I have been reading a lot this week, but one realization in particular struck me: The fat fear mongering, I am kind of over it.
A few of the specific readings in question:
- Plus-sized women: It’s our turn for fine fashion via Dances With Fat
- Fatties R Us: Washington obesity rate nearly doubles via Shakesville
- Can Plastic Make Us Fat? at Elephant Journal
What I am “over” is the baseline assumption that obesity is of course bad.
Allow me to back up a moment to clarify. I am not suggesting that obesity is never an indicator of underlying poor health. There are a number of fat people who are unhealthy, just as there are a number of thin people who are unhealthy. But just as there are a number of healthy thin people, there are also a number of healthy fat people.

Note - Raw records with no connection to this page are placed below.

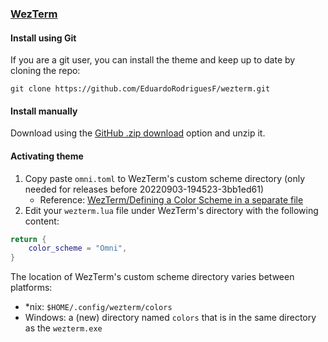 ### [WezTerm](https://wezfurlong.org/wezterm)

#### Install using Git

If you are a git user, you can install the theme and keep up to date by cloning the repo:

    git clone https://github.com/EduardoRodriguesF/wezterm.git

#### Install manually

Download using the [GitHub .zip download](https://github.com/EduardoRodriguesF/wezterm/archive/master.zip) option and unzip it.

#### Activating theme

1. Copy paste `omni.toml` to WezTerm's custom scheme directory (only needed for releases before 20220903-194523-3bb1ed61)
    - Reference:  [WezTerm/Defining a Color Scheme in a separate file](https://wezfurlong.org/wezterm/config/appearance.html#defining-a-color-scheme-in-a-separate-file)
2. Edit your `wezterm.lua` file under WezTerm's directory with the following content:

```lua
return {
    color_scheme = "Omni",
}
```

The location of WezTerm's custom scheme directory varies between platforms:

-   \*nix: `$HOME/.config/wezterm/colors`
-   Windows: a (new) directory named `colors` that is in the same directory as the `wezterm.exe`
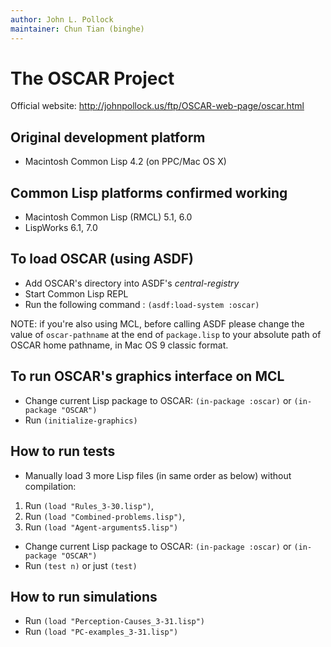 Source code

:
 ```yaml
---
author: John L. Pollock
maintainer: Chun Tian (binghe)
---
```


# The OSCAR Project

Official website: http://johnpollock.us/ftp/OSCAR-web-page/oscar.html

## Original development platform
- Macintosh Common Lisp 4.2 (on PPC/Mac OS X)

## Common Lisp platforms confirmed working
- Macintosh Common Lisp (RMCL) 5.1, 6.0
- LispWorks 6.1, 7.0

## To load OSCAR (using ASDF)
- Add OSCAR's directory into ASDF's *central-registry*
- Start Common Lisp REPL
- Run the following command :
`(asdf:load-system :oscar)`

NOTE: if you're also using MCL, before calling ASDF please change the value of `oscar-pathname` at the end of `package.lisp` to your absolute path of OSCAR home pathname, in Mac OS 9 classic format.

## To run OSCAR's graphics interface on MCL
- Change current Lisp package to OSCAR: `(in-package :oscar)` or `(in-package "OSCAR")`
- Run `(initialize-graphics)`

## How to run tests
- Manually load 3 more Lisp files (in same order as below) without compilation:
 1. Run `(load "Rules_3-30.lisp")`,
 2. Run `(load "Combined-problems.lisp")`,
 3. Run `(load "Agent-arguments5.lisp")`
- Change current Lisp package to OSCAR: `(in-package :oscar)` or `(in-package "OSCAR")`
- Run `(test n)` or just `(test)`

## How to run simulations
- Run `(load "Perception-Causes_3-31.lisp")`
- Run `(load "PC-examples_3-31.lisp")`
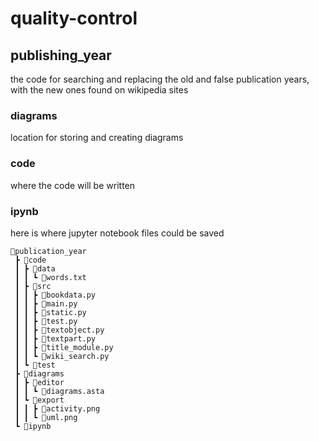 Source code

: # quality-control

## publishing_year

the code for searching and replacing the old and false publication years, with the new ones found on wikipedia sites

### diagrams

location for storing and creating diagrams

### code

where the code will be written

### ipynb

here is where jupyter notebook files could be saved

```
📂publication_year
 ┣ 📂code
 ┃ ┣ 📂data
 ┃ ┃ ┗ 📜words.txt
 ┃ ┣ 📂src
 ┃ ┃ ┣ 📜bookdata.py
 ┃ ┃ ┣ 📜main.py
 ┃ ┃ ┣ 📜static.py
 ┃ ┃ ┣ 📜test.py
 ┃ ┃ ┣ 📜textobject.py
 ┃ ┃ ┣ 📜textpart.py
 ┃ ┃ ┣ 📜title_module.py
 ┃ ┃ ┗ 📜wiki_search.py
 ┃ ┗ 📂test
 ┣ 📂diagrams
 ┃ ┣ 📂editor
 ┃ ┃ ┗ 📜diagrams.asta
 ┃ ┗ 📂export
 ┃ ┃ ┣ 📜activity.png
 ┃ ┃ ┗ 📜uml.png
 ┗ 📂ipynb
```
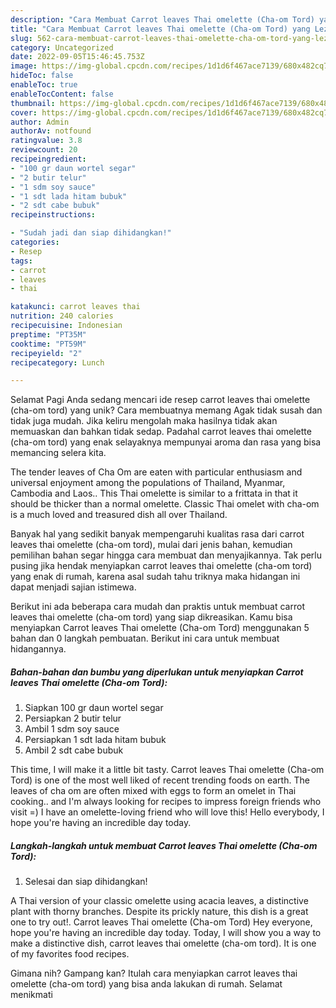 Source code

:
 ```yaml
---
description: "Cara Membuat Carrot leaves Thai omelette (Cha-om Tord) yang Lezat Sekali, Lezat"
title: "Cara Membuat Carrot leaves Thai omelette (Cha-om Tord) yang Lezat Sekali, Lezat"
slug: 562-cara-membuat-carrot-leaves-thai-omelette-cha-om-tord-yang-lezat-sekali-lezat
category: Uncategorized
date: 2022-09-05T15:46:45.753Z
image: https://img-global.cpcdn.com/recipes/1d1d6f467ace7139/680x482cq70/carrot-leaves-thai-omelette-cha-om-tord-foto-resep-utama.jpg
hideToc: false
enableToc: true
enableTocContent: false
thumbnail: https://img-global.cpcdn.com/recipes/1d1d6f467ace7139/680x482cq70/carrot-leaves-thai-omelette-cha-om-tord-foto-resep-utama.jpg
cover: https://img-global.cpcdn.com/recipes/1d1d6f467ace7139/680x482cq70/carrot-leaves-thai-omelette-cha-om-tord-foto-resep-utama.jpg
author: Admin
authorAv: notfound
ratingvalue: 3.8
reviewcount: 20
recipeingredient:
- "100 gr daun wortel segar"
- "2 butir telur"
- "1 sdm soy sauce"
- "1 sdt lada hitam bubuk"
- "2 sdt cabe bubuk"
recipeinstructions:

- "Sudah jadi dan siap dihidangkan!"
categories:
- Resep
tags:
- carrot
- leaves
- thai

katakunci: carrot leaves thai 
nutrition: 240 calories
recipecuisine: Indonesian
preptime: "PT35M"
cooktime: "PT59M"
recipeyield: "2"
recipecategory: Lunch

---
```



Selamat Pagi Anda sedang mencari ide resep carrot leaves thai omelette (cha-om tord) yang unik? Cara membuatnya memang Agak tidak susah dan tidak juga mudah. Jika keliru mengolah maka hasilnya tidak akan memuaskan dan bahkan tidak sedap. Padahal carrot leaves thai omelette (cha-om tord) yang enak selayaknya mempunyai aroma dan rasa yang bisa memancing selera kita.


The tender leaves of Cha Om are eaten with particular enthusiasm and universal enjoyment among the populations of Thailand, Myanmar, Cambodia and Laos.. This Thai omelette is similar to a frittata in that it should be thicker than a normal omelette. Classic Thai omelet with cha-om is a much loved and treasured dish all over Thailand.

Banyak hal yang sedikit banyak mempengaruhi kualitas rasa dari carrot leaves thai omelette (cha-om tord), mulai dari jenis bahan, kemudian pemilihan bahan segar hingga cara membuat dan menyajikannya. Tak perlu pusing jika hendak menyiapkan carrot leaves thai omelette (cha-om tord) yang enak di rumah, karena asal sudah tahu triknya maka hidangan ini dapat menjadi sajian istimewa.


Berikut ini ada beberapa cara mudah dan praktis untuk membuat carrot leaves thai omelette (cha-om tord) yang siap dikreasikan. Kamu bisa menyiapkan Carrot leaves Thai omelette (Cha-om Tord) menggunakan 5 bahan dan 0 langkah pembuatan. Berikut ini cara untuk membuat hidangannya.

<!--inarticleads1-->

##### Bahan-bahan dan bumbu yang diperlukan untuk menyiapkan Carrot leaves Thai omelette (Cha-om Tord):

1. Siapkan 100 gr daun wortel segar
1. Persiapkan 2 butir telur
1. Ambil 1 sdm soy sauce
1. Persiapkan 1 sdt lada hitam bubuk
1. Ambil 2 sdt cabe bubuk


This time, I will make it a little bit tasty. Carrot leaves Thai omelette (Cha-om Tord) is one of the most well liked of recent trending foods on earth. The leaves of cha om are often mixed with eggs to form an omelet in Thai cooking.. and I&#39;m always looking for recipes to impress foreign friends who visit =) I have an omelette-loving friend who will love this! Hello everybody, I hope you&#39;re having an incredible day today. 

<!--inarticleads2-->

##### Langkah-langkah untuk membuat Carrot leaves Thai omelette (Cha-om Tord):


1. Selesai dan siap dihidangkan!

A Thai version of your classic omelette using acacia leaves, a distinctive plant with thorny branches. Despite its prickly nature, this dish is a great one to try out!. Carrot leaves Thai omelette (Cha-om Tord) Hey everyone, hope you&#39;re having an incredible day today. Today, I will show you a way to make a distinctive dish, carrot leaves thai omelette (cha-om tord). It is one of my favorites food recipes. 

Gimana nih? Gampang kan? Itulah cara menyiapkan carrot leaves thai omelette (cha-om tord) yang bisa anda lakukan di rumah. Selamat menikmati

Because of this, assuming that “fat” or “obese” is synonymous with “unhealthy” creates a false equivalency, and that really doesn’t help anyone.
For example, in “Can Plastic Make Us Fat?”, the author notes that in rat studies (just for right now, let’s pretend rats are people), “[e]xposure to a low dose of bisphenol A (BPA) while in the womb and while nursing may increase the risk of obesity and a suite of metabolic problems,” (emphasis mine). Metabolic problems definitely count as health conditions. However, as someone who’s had hyperthyroid issues in the past, metabolic problems do not always equal fat. Emphasizing the weight issue (e.g., “fat” is mentioned in the piece’s title, only weight concerns are mentioned in the first quoted paragraph, weight issues are mentioned more often overall than metabolic issues) implies that we should be concerned about BPA and other endocrine disruptors because OMG FAT.

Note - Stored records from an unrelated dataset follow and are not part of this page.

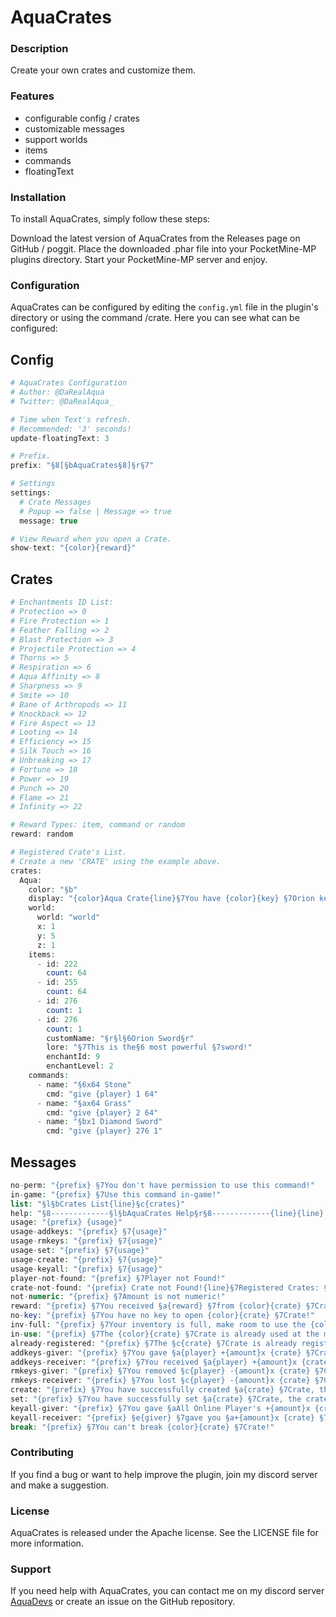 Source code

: # AquaCrates
### Description
Create your own crates and customize them. 

### Features
- configurable config / crates
- customizable messages
- support worlds
- items
- commands
- floatingText

### Installation
To install AquaCrates, simply follow these steps:

Download the latest version of AquaCrates from the Releases page on GitHub / poggit.
Place the downloaded .phar file into your PocketMine-MP plugins directory.
Start your PocketMine-MP server and enjoy.

### Configuration
AquaCrates can be configured by editing the ``config.yml`` file in the plugin's directory or using the command /crate. Here you can see what can be configured:
## Config
```php
# AquaCrates Configuration
# Author: @DaRealAqua
# Twitter: @DaRealAqua_

# Time when Text's refresh.
# Recommended: '3' seconds!
update-floatingText: 3

# Prefix.
prefix: "§8[§bAquaCrates§8]§r§7"

# Settings
settings:
  # Crate Messages
  # Popup => false | Message => true
  message: true

# View Reward when you open a Crate.
show-text: "{color}{reward}"
```
## Crates
```php
# Enchantments ID List:
# Protection => 0
# Fire Protection => 1
# Feather Falling => 2
# Blast Protection => 3
# Projectile Protection => 4
# Thorns => 5
# Respiration => 6
# Aqua Affinity => 8
# Sharpness => 9
# Smite => 10
# Bane of Arthropods => 11
# Knockback => 12
# Fire Aspect => 13
# Looting => 14
# Efficiency => 15
# Silk Touch => 16
# Unbreaking => 17
# Fortune => 18
# Power => 19
# Punch => 20
# Flame => 21
# Infinity => 22

# Reward Types: item, command or random
reward: random

# Registered Crate's List.
# Create a new 'CRATE' using the example above.
crates:
  Aqua:
    color: "§b"
    display: "{color}Aqua Crate{line}§7You have {color}{key} §7Orion keys"
    world:
      world: "world"
      x: 1
      y: 5
      z: 1
    items:
      - id: 222
        count: 64
      - id: 255
        count: 64
      - id: 276
        count: 1
      - id: 276
        count: 1
        customName: "§r§l§6Orion Sword§r"
        lore: "§7This is the§6 most powerful §7sword!"
        enchantId: 9
        enchantLevel: 2
    commands:
      - name: "§6x64 Stone"
        cmd: "give {player} 1 64"
      - name: "§ax64 Grass"
        cmd: "give {player} 2 64"
      - name: "§bx1 Diamond Sword"
        cmd: "give {player} 276 1"
```
## Messages
```php
no-perm: "{prefix} §7You don't have permission to use this command!"
in-game: "{prefix} §7Use this command in-game!"
list: "§l§bCrates List{line}§c{crates}"
help: "§8-------------§l§bAquaCrates Help§r§8-------------{line}{line} §e- {usageAdd}{line} §e- {usageRemove}{line} §e- {usageSet}{line} §e- {usageCreate}{line} §e- {usageKeyAll}{line}{line}§8-------------§l§bAquaCrates Help§r§8-------------"
usage: "{prefix} {usage}"
usage-addkeys: "{prefix} §7{usage}"
usage-rmkeys: "{prefix} §7{usage}"
usage-set: "{prefix} §7{usage}"
usage-create: "{prefix} §7{usage}"
usage-keyall: "{prefix} §7{usage}"
player-not-found: "{prefix} §7Player not Found!"
crate-not-found: "{prefix} Crate not Found!{line}§7Registered Crates: §a{crates}"
not-numeric: "{prefix} §7Amount is not numeric!"
reward: "{prefix} §7You received §a{reward} §7from {color}{crate} §7Crate."
no-key: "{prefix} §7You have no key to open {color}{crate} §7Crate!"
inv-full: "{prefix} §7Your inventory is full, make room to use the {color}{crate} §7Crate!"
in-use: "{prefix} §7The {color}{crate} §7Crate is already used at the moment!"
already-registered: "{prefix} §7The §c{crate} §7Crate is already registered!"
addkeys-giver: "{prefix} §7You gave §a{player} +{amount}x {crate} §7Crate Keys."
addkeys-receiver: "{prefix} §7You received §a{player} +{amount}x {crate} §7Crate Keys."
rmkeys-giver: "{prefix} §7You removed §c{player} -{amount}x {crate} §7Crate Keys."
rmkeys-receiver: "{prefix} §7You lost §c{player} -{amount}x {crate} §7Crate Keys."
create: "{prefix} §7You have successfully created §a{crate} §7Crate, the crate was spawned at X: §a{x}§7, Y: §a{y}§7, Z: §a{z}§7."
set: "{prefix} §7You have successfully set §a{crate} §7Crate, the crate was spawned at X: §a{x}§7, Y: §a{y}§7, Z: §a{z}§7.{line}§cRestart the Server!"
keyall-giver: "{prefix} §7You gave §aAll Online Player's +{amount}x {crate} §7Crate Keys."
keyall-receiver: "{prefix} §e{giver} §7gave you §a+{amount}x {crate} §7Crate Keys."
break: "{prefix} §7You can't break {color}{crate} §7Crate!"
```
### Contributing
If you find a bug or want to help improve the plugin, join my discord server and make a suggestion.

### License
AquaCrates is released under the Apache license. See the LICENSE file for more information.

### Support
If you need help with AquaCrates, you can contact me on my discord server [AquaDevs](https://discord.gg/VFFzjceP6E) or create an issue on the GitHub repository.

In terms of the plus-sized fashion article, there’s the quotation, “two out of three Americans are overweight or obese and in need of a good workout.” As Ragen and the commenters at Dances With Fat deconstructed, the big problem with the assumptions here is the implication that people who are overweight or obese don’t exercise. Because, you know, if they did, they wouldn’t be overweight or obese. Again, while I am sure there are fat people who do not exercise (just as I am sure there are thin people who do not exercise), equating “overweight or obese” with “in need of a good workout” dismisses the fat people who do engage in “a good workout” on a regular basis, rendering them invisible. And given that one of those people is me, yeah, I take that personally.

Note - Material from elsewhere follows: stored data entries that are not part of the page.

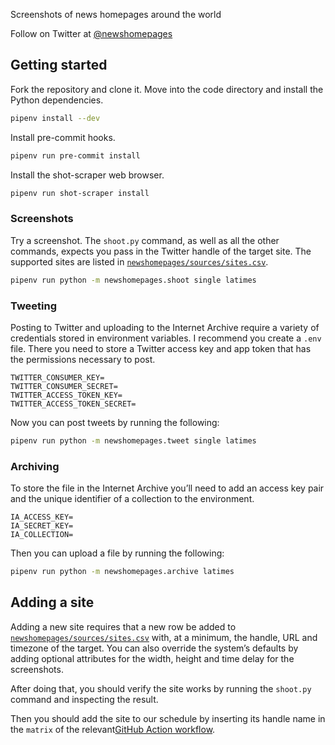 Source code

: Screenshots of news homepages around the world

Follow on Twitter at [@newshomepages](https://twitter.com/newshomepages)

## Getting started

Fork the repository and clone it. Move into the code directory and install the Python dependencies.

```bash
pipenv install --dev
```

Install pre-commit hooks.

```bash
pipenv run pre-commit install
```

Install the shot-scraper web browser.

```bash
pipenv run shot-scraper install
```

### Screenshots

Try a screenshot. The `shoot.py` command, as well as all the other commands, expects you pass in the Twitter handle of the target site. The supported sites are listed in [`newshomepages/sources/sites.csv`](./newshomepages/sources/sites.csv).

```bash
pipenv run python -m newshomepages.shoot single latimes
```

### Tweeting

Posting to Twitter and uploading to the Internet Archive require a variety of credentials stored in environment variables. I recommend you create a `.env` file. There you need to store a Twitter access key and app token that has the permissions necessary to post.

```
TWITTER_CONSUMER_KEY=
TWITTER_CONSUMER_SECRET=
TWITTER_ACCESS_TOKEN_KEY=
TWITTER_ACCESS_TOKEN_SECRET=
```

Now you can post tweets by running the following:

```bash
pipenv run python -m newshomepages.tweet single latimes
```

### Archiving

To store the file in the Internet Archive you’ll need to add an access key pair and the unique identifier of a collection to the environment.

```
IA_ACCESS_KEY=
IA_SECRET_KEY=
IA_COLLECTION=
```

Then you can upload a file by running the following:

```bash
pipenv run python -m newshomepages.archive latimes
```

## Adding a site

Adding a new site requires that a new row be added to [`newshomepages/sources/sites.csv`](./newshomepages/sources/sites.csv) with, at a minimum, the handle, URL and timezone of the target. You can also override the system’s defaults by adding optional attributes for the width, height and time delay for the screenshots.

After doing that, you should verify the site works by running the `shoot.py` command and inspecting the result.

Then you should add the site to our schedule by inserting its handle name in the `matrix` of the relevant[GitHub Action workflow](https://github.com/palewire/news-homepages/blob/main/.github/workflows/socal.yml#L15).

There’s also the quotation from Robin Givhan, saying, “How big is too big? The average person knows the difference between voluptuous and obese,” which is inherently negative and alienating. It suggests that “voluptuous” and “obese” are two non-overlapping categories and that voluptuous is desirable while obese is “too big.” As an obese person who also happens to be made of awesome, this false dichotomy makes no sense to me.
So, moving on.
In “Fatties R Us,” Jeff Levi, executive director of an advocacy group called Trust for America’s Health, is quoted as saying, “we can’t afford to ignore the impact obesity has on our health and corresponding health care spending.” Yes, it’s important to note public health issues, both from a health perspective and from a spending perspective, but it’s also important to realize that obesity is not always the root cause of ‘obesity-related’ health issues. The article’s author goes on to say, “Continuing an ongoing trend, obesity continued to afflict minorities and poor people at higher rates.”
Here’s the thing: Food deserts are real; I work in one. The majority of families in my school’s attendance boundaries do not have nearby access to anything like a grocery store, unless you count gas stations or Denny’s as something like a grocery store. There are also a fair number of families who do not have reliable car transportation to get them to anything like a grocery store. Many of them also live in neighborhoods that aren’t really conducive to outdoor activity and play, either because of vehicle traffic or because of local crime rates. If we’re going to talk about “How Obesity Threatens America’s Future” (a linked article inside “Fatties R Us”), we need to do it with the knowledge that a lot of factors that contribute to this “threat” are under societal rather than individual control.
And yes, I think we also need to do it with the understanding that some fat people are going to make healthy choices and will be fat anyway. That is not inherent poor health, nor is it anything to fear.